Coop: This shot comes with the fear of actually losing a ball. This may sound minor, but it’s the ultimate in finality. To ease the pressure, don’t let yourself get caught up in the scene. Pick an intermediate target a few feet in front of the ball and make your last look at that spot. Be careful not to look at the water, because every time you do, you get a fresh dose of fear. Instead, get engrossed in the process of trying to hit your best shot.
From the rough, favor your front side.
Flick: Your first priority should be to fly the ball over the bunker and safely onto the green. If it finishes close to the hole, that’s a bonus.
Always use a lob or sand wedge, but let the lie dictate how you play this shot. From the rough, the club’s angle of approach needs to be steeper. To achieve this, adjust your set-up: Position your head slightly ahead of the ball, with your weight favoring the left side, and open the clubface. Keep the face pointing to the sky after impact, letting the club’s loft send the ball high (photo).

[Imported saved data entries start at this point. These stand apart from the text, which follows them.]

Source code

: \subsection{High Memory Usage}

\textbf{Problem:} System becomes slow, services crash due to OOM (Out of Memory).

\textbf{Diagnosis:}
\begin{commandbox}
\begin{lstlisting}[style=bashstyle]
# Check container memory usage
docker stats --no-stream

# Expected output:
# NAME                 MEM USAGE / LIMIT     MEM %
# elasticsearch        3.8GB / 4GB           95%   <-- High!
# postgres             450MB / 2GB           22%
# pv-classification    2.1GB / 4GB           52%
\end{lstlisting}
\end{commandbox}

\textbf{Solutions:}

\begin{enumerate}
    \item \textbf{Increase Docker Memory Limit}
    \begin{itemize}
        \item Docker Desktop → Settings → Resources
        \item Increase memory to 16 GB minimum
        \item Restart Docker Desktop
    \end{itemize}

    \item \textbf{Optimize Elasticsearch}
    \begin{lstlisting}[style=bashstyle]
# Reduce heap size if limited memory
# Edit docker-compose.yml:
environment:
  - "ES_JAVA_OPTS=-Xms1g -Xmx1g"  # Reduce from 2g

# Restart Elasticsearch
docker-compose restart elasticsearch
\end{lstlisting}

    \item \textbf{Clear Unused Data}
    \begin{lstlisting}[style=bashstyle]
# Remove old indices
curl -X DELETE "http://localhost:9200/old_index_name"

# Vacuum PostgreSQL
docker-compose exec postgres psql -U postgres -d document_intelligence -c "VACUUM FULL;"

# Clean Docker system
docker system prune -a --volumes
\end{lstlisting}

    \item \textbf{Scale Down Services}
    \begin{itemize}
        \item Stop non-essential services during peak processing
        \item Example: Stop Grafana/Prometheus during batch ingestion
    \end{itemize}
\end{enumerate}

Coop:Before anything else, walk up to the edge of the green and take a good look at the shot. It’s often easier than it appears from the ball, and realizing that can alleviate some tension. When you return to the ball, visualization becomes key. Make some rehearsal swings, trying to match what you feel in your swing to the ball flight you see in your mind’s eye. Then, step up and reproduce these good feelings before any fear can creep in.
Stand tall to give your arms room to swing.

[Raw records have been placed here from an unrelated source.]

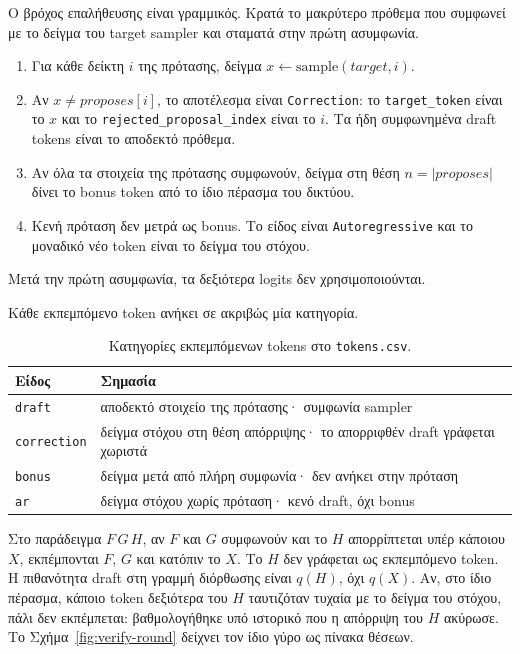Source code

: \documentclass[a4paper,12pt]{report}
\theoremstyle{plain}
\theoremstyle{definition}
\theoremstyle{remark}
\begin{document}
Ο βρόχος επαλήθευσης είναι γραμμικός. Κρατά το μακρύτερο πρόθεμα που συμφωνεί
με το δείγμα του target sampler και σταματά στην πρώτη ασυμφωνία.

\begin{enumerate}[leftmargin=*]
  \item Για κάθε δείκτη \(i\) της πρότασης, δείγμα
    \(x \leftarrow \mathrm{sample}(\textit{target}, i)\).
  \item Αν \(x \neq \textit{proposes}[i]\), το αποτέλεσμα είναι
    \texttt{Correction}: το \texttt{target\_token} είναι το \(x\) και το
    \texttt{rejected\_proposal\_index} είναι το \(i\). Τα ήδη συμφωνημένα
    draft tokens είναι το αποδεκτό πρόθεμα.
  \item Αν όλα τα στοιχεία της πρότασης συμφωνούν, δείγμα στη θέση
    \(n = |\textit{proposes}|\) δίνει το bonus token από το ίδιο πέρασμα του
    δικτύου.
  \item Κενή πρόταση δεν μετρά ως bonus. Το είδος είναι
    \texttt{Autoregressive} και το μοναδικό νέο token είναι το δείγμα του
    στόχου.
\end{enumerate}

Μετά την πρώτη ασυμφωνία, τα δεξιότερα logits δεν χρησιμοποιούνται.

Κάθε εκπεμπόμενο token ανήκει σε ακριβώς μία κατηγορία.

\begin{table}[ht]
  \centering
  \caption{Κατηγορίες εκπεμπόμενων tokens στο \texttt{tokens.csv}.}
  \label{tab:kinds}
  \small
  \begin{tabular}{@{}lp{9.4cm}@{}}
    \toprule
    Είδος               & Σημασία                                            \\
    \midrule
    \texttt{draft}      & αποδεκτό στοιχείο της πρότασης· συμφωνία sampler   \\
    \texttt{correction} & δείγμα στόχου στη θέση απόρριψης· το
    απορριφθέν draft γράφεται χωριστά                                        \\
    \texttt{bonus}      & δείγμα μετά από πλήρη συμφωνία· δεν ανήκει
    στην πρόταση                                                             \\
    \texttt{ar}         & δείγμα στόχου χωρίς πρόταση· κενό draft, όχι bonus \\
    \bottomrule
  \end{tabular}
\end{table}

Στο παράδειγμα \(F\,G\,H\), αν \(F\) και \(G\) συμφωνούν και το \(H\)
απορρίπτεται υπέρ κάποιου \(X\), εκπέμπονται \(F\), \(G\) και κατόπιν το
\(X\). Το \(H\) δεν γράφεται ως εκπεμπόμενο token. Η πιθανότητα draft στη
γραμμή διόρθωσης είναι \(q(H)\), όχι \(q(X)\). Αν, στο ίδιο πέρασμα, κάποιο
token δεξιότερα του \(H\) ταυτιζόταν τυχαία με το δείγμα του στόχου, πάλι δεν
εκπέμπεται: βαθμολογήθηκε υπό ιστορικό που η απόρριψη του \(H\) ακύρωσε. Το
Σχήμα~\ref{fig:verify-round} δείχνει τον ίδιο γύρο ως πίνακα θέσεων.
\end{document}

Flick: Why do amateurs hit the green from this range — 40 to 60 yards — only one in three times? Because after swinging full-out, they suddenly have to slow everything down, which is hard to do. The trick is to match your body turn to the slower speed and shorter arc of the club.
Your body and arms need freedom of motion to mesh. At address, bend from the hips and stand a little taller than normal, with a slight knee flex and your weight on the balls of your feet, giving your arms plenty of room to swing (photo). Think of it as a long, flowing pitch rather than a half shot. The key is developing a feel for the appropriate swing length.

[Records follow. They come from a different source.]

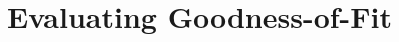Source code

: \begin{comment}
Node statistics
	 node	 mean	 sd	 MC error	2.5%
	D	5.939	1.009	0.01712	4.18	5.822	8.211	1001	27000
	N	39.78	6.756	0.1147	28.0	39.0	55.0	1001	27000
	X1new	9.006	2.701	0.02151	4.603	8.699	15.18	1001	27000
	X1obs	11.98	3.396	0.04019	6.437	11.61	19.69	1001	27000
	X3new	13.13	3.218	0.01885	7.748	12.84	20.26	1001	27000
	X3obs	21.4	2.116	0.02102	17.83	21.2	26.11	1001	27000
	Xnew	61.54	6.483	0.0668	49.39	61.26	74.8	1001	27000
	Xobs	88.74	6.003	0.06467	77.85	88.46	101.4	1001	27000
	alpha.sex	-0.4355	1.192	0.01962	-2.624	-0.6607	2.605	1001	27000
	beta	1.257	2.088	0.1191	0.06376	1.036	6.652	1001	27000
	beta.sex	0.5605	1.675	0.06955	-2.723	0.7576	2.92	1001	27000
	deviance	438.9	12.25	0.1858	417.0	438.0	464.9	1001	27000
	logitp0	-2.598	0.287	0.01129	-3.088	-2.624	-1.998	1001	27000
	mod[1]	0.5939	0.4911	0.01784	0.0	1.0	1.0	1001	27000
	mod[2]	0.5251	0.4994	0.02614	0.0	1.0	1.0	1001	27000
	psi	0.3312	0.06925	0.001093	0.2101	0.3264	0.4776	1001	27000
	psi.sex	0.5425	0.1038	0.002119	0.3366	0.5443	0.7389	1001	27000
	sigma	1.045	0.6963	0.04014	0.2743	0.6947	2.801	1001	27000



\end{verbatim}







\end{comment}




\section{Evaluating Goodness-of-Fit}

Coop: For most golfers, half-wedge territory is rife with bad memories. To combat them, you need some successes in your mental library, and that comes from learning good technique (see Jim’s advice) and seeing it work in practice. On the course, since you probably struggle with finding the right swing speed, use my Goldilocks Method. Take practice swings and assess each one: Is it too fast, too slow, or just right? When you make one that’s just right, step up to the ball and go.
Focus on rhythm and stay behind the ball.
Coop: Not only is it the first crack of the day, but there’s a gallery looking on, your back aches, you sat in traffic, you haven’t played in weeks — you get the picture. Having all these excuses might feel good, but you’re only talking yourself out of the shot. Instead, remember that this shot counts no more than a one-inch tap-in later in the round.
Even so, you need to take care. If you’ve just hurried to the tee, step to the side and take a few slow swings with your eyes closed, emphasizing rhythm and tempo. Hum quietly while you do this; if the volume and tone stay consistent, you’re swinging smoothly. Then go through your entire preshot routine, taking no more or less time than you normally do. If all else fails, a few deep breaths and a positive outlook go a long way.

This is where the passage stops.